## WHAT YOU WILL DO
Locate each line below that includes "sampling" and reproduce it.

## SOURCE MATERIAL
-- -- --

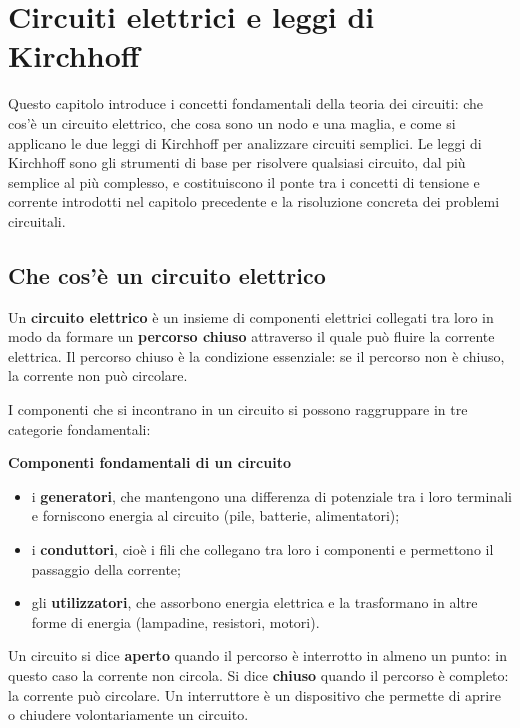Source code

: \chapter{Circuiti elettrici e leggi di Kirchhoff}

\begin{concetto}
Questo capitolo introduce i concetti fondamentali della teoria dei circuiti: che cos'è un circuito elettrico, che cosa sono un nodo e una maglia, e come si applicano le due leggi di Kirchhoff per analizzare circuiti semplici. Le leggi di Kirchhoff sono gli strumenti di base per risolvere qualsiasi circuito, dal più semplice al più complesso, e costituiscono il ponte tra i concetti di tensione e corrente introdotti nel capitolo precedente e la risoluzione concreta dei problemi circuitali.
\end{concetto}

\section{Che cos'è un circuito elettrico}

Un \textbf{circuito elettrico} è un insieme di componenti elettrici collegati tra loro in modo da formare un \textbf{percorso chiuso} attraverso il quale può fluire la corrente elettrica. Il percorso chiuso è la condizione essenziale: se il percorso non è chiuso, la corrente non può circolare.

I componenti che si incontrano in un circuito si possono raggruppare in tre categorie fondamentali:

\begin{concetto}
\textbf{Componenti fondamentali di un circuito}
\begin{itemize}[leftmargin=1cm]
  \item i \textbf{generatori}, che mantengono una differenza di potenziale tra i loro terminali e forniscono energia al circuito (pile, batterie, alimentatori);
  \item i \textbf{conduttori}, cioè i fili che collegano tra loro i componenti e permettono il passaggio della corrente;
  \item gli \textbf{utilizzatori}, che assorbono energia elettrica e la trasformano in altre forme di energia (lampadine, resistori, motori).
\end{itemize}
\end{concetto}

Un circuito si dice \textbf{aperto} quando il percorso è interrotto in almeno un punto: in questo caso la corrente non circola. Si dice \textbf{chiuso} quando il percorso è completo: la corrente può circolare. Un interruttore è un dispositivo che permette di aprire o chiudere volontariamente un circuito.

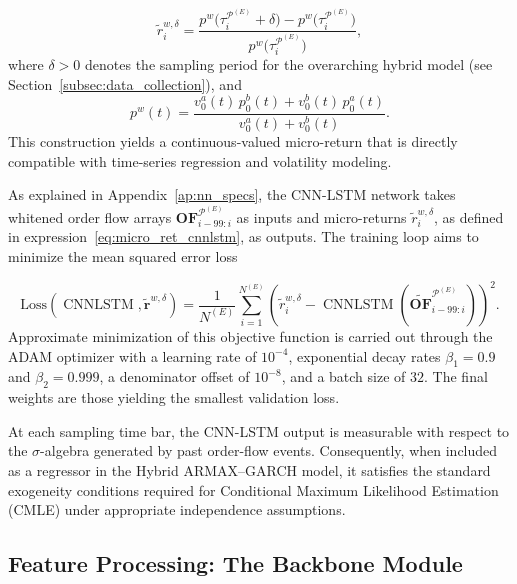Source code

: \documentclass[10pt,a4paper,oneside]{article}
\DeclareMathOperator{\cnnlstm}{CNNLSTM}
\begin{document}
\begin{equation}
    \tilde{r}^{w, \delta}_{i}
    =
    \frac{p^w\bigl(\tau^{\mathcal{P}^{(E)}}_i + \delta\bigr) - p^w\bigl(\tau^{\mathcal{P}^{(E)}}_i\bigr)}
    {p^w\bigl(\tau^{\mathcal{P}^{(E)}}_i\bigr)},
    \label{eq:micro_ret_cnnlstm}
\end{equation}
where $\delta > 0$ denotes the sampling period for the overarching hybrid model (see Section~\ref{subsec:data_collection}), and
\[
    p^w(t)
    =
    \frac{v^a_0(t)\,p^b_0(t) + v^b_0(t)\,p^a_0(t)}
    {v^a_0(t) + v^b_0(t)}.
\]
This construction yields a continuous-valued micro-return that is directly compatible with time-series regression and volatility modeling.

As explained in Appendix~\ref{ap:nn_specs}, the CNN-LSTM network takes whitened order flow arrays $\mathbf{OF}^{\mathcal{P}^{(E)}}_{i - 99:i}$ as inputs and micro-returns $\tilde{r}_i^{w, \delta}$, as defined in expression~\eqref{eq:micro_ret_cnnlstm}, as outputs. The training loop aims to minimize the mean squared error loss

\[
    \text{Loss}(\cnnlstm, \tilde{\mathbf{r}}^{w, \delta})
    =
    \frac{1}{N^{(E)}}
    \sum_{i=1}^{N^{(E)}}
    \left(\tilde{r}_i^{w, \delta} - \cnnlstm\left(\widetilde{\mathbf{OF}}^{\mathcal{P}^{(E)}}_{i - 99:i} \right)\right)^2.
\]
Approximate minimization of this objective function is carried out through the ADAM optimizer \cite{kingma2014adam} with a learning rate of \(10^{-4}\), exponential decay rates \(\beta_1 = 0.9\) and \(\beta_2 = 0.999\), a denominator offset of \(10^{-8}\), and a batch size of \(32\). The final weights are those yielding the smallest validation loss.

At each sampling time bar, the CNN-LSTM output is measurable with respect to the $\sigma$-algebra generated by past order-flow events. Consequently, when included as a regressor in the Hybrid ARMAX–GARCH model, it satisfies the standard exogeneity conditions required for Conditional Maximum Likelihood Estimation (CMLE) under appropriate independence assumptions.

\subsection{Feature Processing: The Backbone Module}
\label{subsec:feature_extraction}
\end{document}
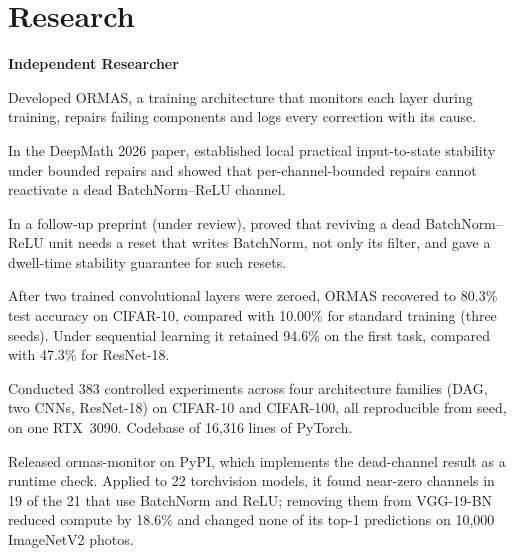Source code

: \documentclass[10pt,a4paper]{article}
\newcommand{\cvitem}[3]{%
  \begin{list}{}{%
    \setlength{\leftmargin}{2.35cm}%
    \setlength{\labelwidth}{2.1cm}%
    \setlength{\labelsep}{0.25cm}%
    \setlength{\itemindent}{0pt}%
    \setlength{\listparindent}{0pt}%
    \setlength{\rightmargin}{0pt}%
    \setlength{\topsep}{0pt}%
    \setlength{\partopsep}{0pt}%
    \setlength{\parsep}{0pt}%
    \setlength{\itemsep}{0pt}%
  }%
  \item[{\makebox[2.1cm][l]{\footnotesize\color{muted}#1}}]%
  #2
  #3
  \end{list}%
  \vspace{1pt}
}
\begin{document}
\section*{Research}

\vspace{3pt}
\cvitem{2024--present}{%
  \textbf{Independent Researcher} \quad {\small ORMAS: self-repairing neural networks}
}{%
  \begin{bullets}
    \item Developed ORMAS, a training architecture that monitors each layer during training, repairs failing components and logs every correction with its cause.
    \item In the DeepMath 2026 paper, established local practical input-to-state stability under bounded repairs and showed that per-channel-bounded repairs cannot reactivate a dead BatchNorm--ReLU channel.
    \item In a follow-up preprint (under review), proved that reviving a dead BatchNorm--ReLU unit needs a reset that writes BatchNorm, not only its filter, and gave a dwell-time stability guarantee for such resets.
    \item After two trained convolutional layers were zeroed, ORMAS recovered to 80.3\% test accuracy on CIFAR-10, compared with 10.00\% for standard training (three seeds). Under sequential learning it retained 94.6\% on the first task, compared with 47.3\% for \mbox{ResNet-18}.
    \item Conducted 383 controlled experiments across four architecture families (DAG, two CNNs, \mbox{ResNet-18}) on CIFAR-10 and CIFAR-100, all reproducible from seed, on one RTX~3090. Codebase of 16,316 lines of PyTorch.
    \item Released ormas-monitor on PyPI, which implements the dead-channel result as a runtime check. Applied to 22 torchvision models, it found near-zero channels in 19 of the 21 that use BatchNorm and ReLU; removing them from VGG-19-BN reduced compute by 18.6\% and changed none of its top-1 predictions on 10,000 ImageNetV2 photos.
  \end{bullets}
}
\end{document}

-- -- --

## ANSWER SECTION
where $\delta > 0$ denotes the sampling period for the overarching hybrid model (see Section~\ref{subsec:data_collection}), and
At each sampling time bar, the CNN-LSTM output is measurable with respect to the $\sigma$-algebra generated by past order-flow events. Consequently, when included as a regressor in the Hybrid ARMAX–GARCH model, it satisfies the standard exogeneity conditions required for Conditional Maximum Likelihood Estimation (CMLE) under appropriate independence assumptions.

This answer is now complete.